Steamboat Springs resident Vesna Palmer, who is from Macedonia, recently asked the local Kiwanis Club to donate money to a nonprofit Macedonian group to purchase 40 coats and 10 pairs of boots for several minority Turkish female students.

"Buying a coat is a six-month salary for most families," Palmer said Wednesday. "The whole region is very poor. I know the need there and there is a tremendous need there."

Palmer moved from Mac-

edonia more than 20 years ago. She said winters in Macedonia, a landlocked country on the Balkan peninsula in southeastern Europe, are very similar to Steamboat Springs.

"Winters are harsh, cold and wet," she said.

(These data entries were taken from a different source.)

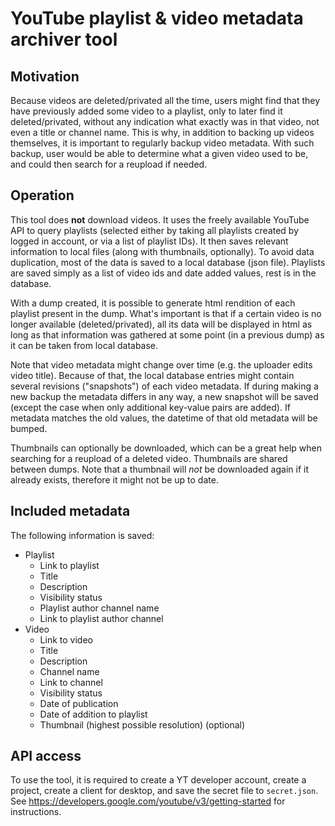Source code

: # YouTube playlist & video metadata archiver tool

## Motivation
Because videos are deleted/privated all the time, users might find that they have previously added some video to a playlist, only to later find it deleted/privated, without any indication what exactly was in that video, not even a title or channel name. This is why, in addition to backing up videos themselves, it is important to regularly backup video metadata. With such backup, user would be able to determine what a given video used to be, and could then search for a reupload if needed.

## Operation
This tool does **not** download videos. It uses the freely available YouTube API to query playlists (selected either by taking all playlists created by logged in account, or via a list of playlist IDs). It then saves relevant information to local files (along with thumbnails, optionally). To avoid data duplication, most of the data is saved to a local database (json file). Playlists are saved simply as a list of video ids and date added values, rest is in the database.

With a dump created, it is possible to generate html rendition of each playlist present in the dump. What's important is that if a certain video is no longer available (deleted/privated), all its data will be displayed in html as long as that information was gathered at some point (in a previous dump) as it can be taken from local database.

Note that video metadata might change over time (e.g. the uploader edits video title). Because of that, the local database entries might contain several revisions ("snapshots") of each video metadata. If during making a new backup the metadata differs in any way, a new snapshot will be saved (except the case when only additional key-value pairs are added). If metadata matches the old values, the datetime of that old metadata will be bumped.

Thumbnails can optionally be downloaded, which can be a great help when searching for a reupload of a deleted video. Thumbnails are shared between dumps. Note that a thumbnail will *not* be downloaded again if it already exists, therefore it might not be up to date.

## Included metadata
The following information is saved:

* Playlist
	* Link to playlist
	* Title
	* Description
	* Visibility status
	* Playlist author channel name
	* Link to playlist author channel
* Video
	* Link to video
	* Title
	* Description
	* Channel name
	* Link to channel
	* Visibility status
	* Date of publication
	* Date of addition to playlist
	* Thumbnail (highest possible resolution) (optional)

## API access
To use the tool, it is required to create a YT developer account, create a project, create a client for desktop, and save the secret file to `secret.json`. See https://developers.google.com/youtube/v3/getting-started for instructions.
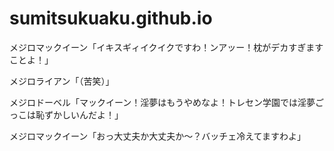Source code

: # sumitsukuaku.github.io
メジロマックイーン「イキスギィイクイクですわ！ンアッー！枕がデカすぎますことよ！」

メジロライアン「（苦笑）」

メジロドーベル「マックイーン！淫夢はもうやめなよ！トレセン学園では淫夢ごっこは恥ずかしいんだよ！」

メジロマックイーン「おっ大丈夫か大丈夫か〜？バッチェ冷えてますわよ」
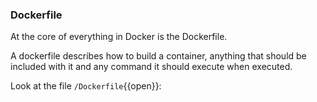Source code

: ### Dockerfile

At the core of everything in Docker is the Dockerfile.

A dockerfile describes how to build a container, anything that should be included with it and any command it should execute when executed.

Look at the file `/Dockerfile`{{open}}:

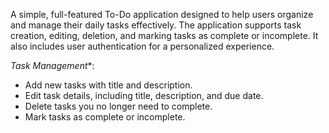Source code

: A simple, full-featured To-Do application designed to help users organize and manage their daily tasks effectively. The application supports task creation, editing, deletion, and marking tasks as complete or incomplete. It also includes user authentication for a personalized experience.

*Task Management**:
  - Add new tasks with title and description.
  - Edit task details, including title, description, and due date.
  - Delete tasks you no longer need to complete.
  - Mark tasks as complete or incomplete.
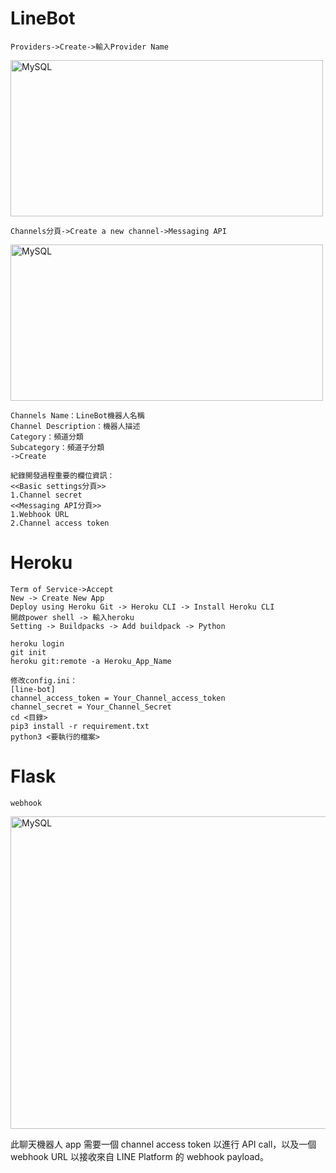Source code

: <h1>LineBot</h1>

    Providers->Create->輸入Provider Name
<img src="https://user-images.githubusercontent.com/97188330/159474601-ee157718-1622-4d26-b147-000cf4685c68.png" width="500" height="250" alt="MySQL"/><br/>
    
    Channels分頁->Create a new channel->Messaging API
<img src="https://user-images.githubusercontent.com/97188330/159476935-8fbbc7b2-e97f-42d7-8b16-d80b8d2b9952.png" width="500" height="250" alt="MySQL"/><br/>

    Channels Name：LineBot機器人名稱
    Channel Description：機器人描述
    Category：頻道分類
    Subcategory：頻道子分類
    ->Create
    
    紀錄開發過程重要的欄位資訊：
    <<Basic settings分頁>>
    1.Channel secret
    <<Messaging API分頁>>
    1.Webhook URL
    2.Channel access token

<h1>Heroku</h1>

    Term of Service->Accept
    New -> Create New App
    Deploy using Heroku Git -> Heroku CLI -> Install Heroku CLI
    開啟power shell -> 輸入heroku
    Setting -> Buildpacks -> Add buildpack -> Python
    
    heroku login
    git init
    heroku git:remote -a Heroku_App_Name
    
    修改config.ini：
    [line-bot]
    channel_access_token = Your_Channel_access_token
    channel_secret = Your_Channel_Secret
    cd <目錄>
    pip3 install -r requirement.txt
    python3 <要執行的檔案>
    
<h1>Flask</h1>

    webhook
<img src="https://user-images.githubusercontent.com/97188330/159490793-8a498af3-8cc7-4b5e-895d-7eb4ec3e74a3.png" width="700" height="500" alt="MySQL"/><br/>
    
此聊天機器人 app 需要一個 channel access token 以進行 API call，以及一個 webhook URL 以接收來自 LINE Platform 的 webhook payload。
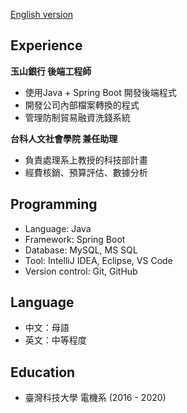 [English version](https://github.com/windsorliu/windsorliu/blob/main/README.md)

Experience
---
**玉山銀行  後端工程師**
* 使用Java + Spring Boot 開發後端程式
* 開發公司內部檔案轉換的程式
* 管理防制貿易融資洗錢系統

**台科人文社會學院  兼任助理**
* 負責處理系上教授的科技部計畫
* 經費核銷、預算評估、數據分析

Programming
---
* Language: Java 
* Framework: Spring Boot 
* Database: MySQL, MS SQL 
* Tool: IntelliJ IDEA, Eclipse, VS Code
* Version control: Git, GitHub

Language
---
* 中文：母語
* 英文：中等程度

Education
---
* 臺灣科技大學   電機系 (2016 - 2020)
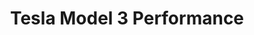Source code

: ---
title: Tesla Model 3 Performance
car_manufacturer: Tesla
car_name: Model 3
car_name_subtext: Performance
car_release_year: 2017
car_added_to_tbdp: 2018
car_last_change_date:
battery_size_available_kwh: 75 
battery_size_rated_kwh: 72
battery_size_vsource: https://www.youtube.com/watch?v=srgHN8Y9YMo
weight_total: 
weight_front_axle: 
weight_rear_axle: 
weight_vsource: 
winter_consumption_90kmh_wh-km: 
winter_consumption_90kmh_wh-mi: 
winter_consumption_120kmh_wh-km: 
winter_consumption_120kmh_wh-mi: 
winter_consumption_vsource:
summer_consumption_90kmh_wh-km: 157
summer_consumption_90kmh_wh-mi: 253
summer_consumption_120kmh_wh-km: 
summer_consumption_120kmh_wh-mi: 
summer_consumption_vsource: https://www.youtube.com/watch?v=srgHN8Y9YMo
winter_range_90kmh_km: 
winter_range_120kmh_km: 
winter_range_vsource: 
summer_range_90kmh_km: 480
summer_range_120kmh_km: 
summer_range_vsource: https://www.youtube.com/watch?v=srgHN8Y9YMo
bananaboxes_trunk: 
bananaboxes_folded_seats: 
bananaboxes_vsource: 
car_general_review_vsource:
car_noise_80_kmh_db: 
car_noise_100_kmh_db: 
car_noise_120_kmh_db: 
car_noise_vsource: 
---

The girls who received the coats live in three remote villages in Eastern Macedonia. The coats allow the girls to attend education classes provided through a nonprofit organization called INFOBUS.

INFOBUS is a mobile education service designed to reach disadvantaged communities.

"Without the coats and boots, the girls were walking three or four miles to get to the classes" she said. "In Muslim communities, girls are less exposed to education. They often don't go. It is very difficult for them."

The Macedonian Coats 4 Education Project is the first international project the Steamboat Kiwanis Club has undertaken, Palmer said.

Steamboat Springs Rotary Club also has sent computers, books and donated clothing to Macedonia, Palmer said.

Palmer said she is eager to send more items to Macedonia, but shipping costs can be prohibitive. That's why the Kiwanis Club chose to send money to Macedonia to purchase coats.

Johanna Russell, Kiwanis Club secretary, said the club was eager to help Palmer with her proposal.

"She brought her idea to us and we thought it sounded like a great project," she said.